A mutter of protest ran through the crowd. Efrayim turned himself and the bull around to face it.

‘For them it’s on the house,’ he said, stripping off his mask.

There was not a peep from the audience.

‘Good afternoon, folks,’ Efrayim said.

‘We all stared at the ground in shame and horror.’



My uncle turned back to Zeitouni and his troupe. Taking one look at him, the strong man began to vomit metal screws and slabs of concrete. The magician’s doves shut their eyes. ‘I see much fire and great pain!’ screamed the fortune-teller.

‘Shut up, you moron,’ Zeitouni brayed at her.

‘So, Zeitouni, how do you like my appearance?’ asked Efrayim.

‘I couldn’t care less,’ said Zeitouni. ‘Man looketh on the outward show, but Zeitouni looketh on the heart. You’ll make a fortune with me.’

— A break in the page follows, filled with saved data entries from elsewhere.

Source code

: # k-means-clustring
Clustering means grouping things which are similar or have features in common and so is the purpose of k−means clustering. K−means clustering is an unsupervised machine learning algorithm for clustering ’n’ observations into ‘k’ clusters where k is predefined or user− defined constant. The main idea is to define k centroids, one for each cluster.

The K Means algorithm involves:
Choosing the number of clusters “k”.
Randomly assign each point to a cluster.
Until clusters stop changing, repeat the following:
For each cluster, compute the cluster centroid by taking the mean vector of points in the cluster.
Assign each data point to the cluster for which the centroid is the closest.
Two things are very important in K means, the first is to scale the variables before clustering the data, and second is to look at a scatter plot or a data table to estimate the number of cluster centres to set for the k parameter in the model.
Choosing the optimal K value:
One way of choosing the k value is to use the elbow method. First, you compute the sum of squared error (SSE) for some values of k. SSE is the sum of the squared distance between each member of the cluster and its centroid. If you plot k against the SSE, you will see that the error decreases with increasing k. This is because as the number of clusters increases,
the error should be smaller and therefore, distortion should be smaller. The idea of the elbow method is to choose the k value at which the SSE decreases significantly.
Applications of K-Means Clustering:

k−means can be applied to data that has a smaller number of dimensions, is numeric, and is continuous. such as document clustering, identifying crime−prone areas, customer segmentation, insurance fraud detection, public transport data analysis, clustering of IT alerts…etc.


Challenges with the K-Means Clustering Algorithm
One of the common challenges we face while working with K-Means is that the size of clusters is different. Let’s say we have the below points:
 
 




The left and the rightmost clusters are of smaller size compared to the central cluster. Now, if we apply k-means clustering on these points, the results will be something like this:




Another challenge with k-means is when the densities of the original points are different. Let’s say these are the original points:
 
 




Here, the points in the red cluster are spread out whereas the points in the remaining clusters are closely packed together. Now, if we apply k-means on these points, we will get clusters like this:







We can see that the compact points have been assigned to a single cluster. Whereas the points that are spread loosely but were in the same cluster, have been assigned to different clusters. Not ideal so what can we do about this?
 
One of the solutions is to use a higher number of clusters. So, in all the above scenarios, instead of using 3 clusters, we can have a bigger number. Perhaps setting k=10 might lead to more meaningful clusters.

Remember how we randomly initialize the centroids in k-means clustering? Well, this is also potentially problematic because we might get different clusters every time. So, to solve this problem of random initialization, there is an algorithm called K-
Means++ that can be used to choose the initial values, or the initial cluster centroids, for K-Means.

‘I don’t need it,’ Efrayim replied.

Zeitouni gave a barely perceptible eye signal to the rubber woman, who squirmed over to Efrayim like a serpent, wound her ankles around her neck, and rocked back and forth on her back like an upended turtle. Freeing one leg, she ran it all over herself. Her flat belly rippled. She laid one cheek on her mons, which bulged conspicuously.

Pinness coughed delicately. ‘That’s the word for the fatty tissue beneath the pubic hair,’ he explained with the utmost patience. ‘She was like the promise of every forbidden pleasure that the body secretly dreams of,’ he said. ‘A horrible, disgusting sight. An alley cat. A hyena.’





Since his return to the village, Efrayim had been without a woman. The wickeder gossips claimed that he got his thrills from Jean Valjean’s copulations. As a young man, they recalled, he had sometimes slept with the veterinarian’s wife, a coarse, oversexed woman who liked to watch her husband castrate colts and calves. Now he felt his stomach kink with a hot, phantasmal hate. Moist memories of purple canopies crawled up his loins. He swivelled his one eye from the rubber woman to Zeitouni.

‘I’ll be back to talk to you this evening,’ he said. ‘Wait for me here.’

And bounding Jean Valjean on his shoulders to get a better grip, he glided home as if floating on air in his soft desert boots.

‘Seen from behind at a distance, the two of them looked like a giant boletus on a tiny stem,’ Pinness said.



He rose from the bench with effort, took off his glasses, which were foggy despite the heat, and began wiping them with a corner of his blue shirt, making the same circular movement over and over.

‘Who is that over there, Baruch? Isn’t that Bodenkin?’

‘Yes,’ I said.

Yitzchak Bodenkin, one of the first settlers in the Jordan Valley, now a half-deaf old man with a mouth as limp and twisted as last year’s blade of grass, was slowly weeding the row of zinnias by the gate.

‘What is he doing here?’

‘He came a week ago,’ Busquilla explained. ‘He ran away from the kibbutz isolation ward. He walked all the way, arrived half dead, and asked permission to stay until his other half dies too.’

‘And that’s where he sleeps at night? Out in the open like a dog?’

‘Of course not,’ I said indignantly. ‘Weeding the flowers was his idea. He sleeps in the old cowshed.’

‘In the cowshed?’

‘I offered to put him up in the cabin, but he would rather be with Zeitser.’

‘Like the elephant who comes home to die,’ said Pinness.

He went over to say hello to Bodenkin. The old man didn’t recognise him.

‘Don’t keep me from my work, boy,’ he grumbled. ‘After lunch I’ll take you to the fair and buy you a lollipop.’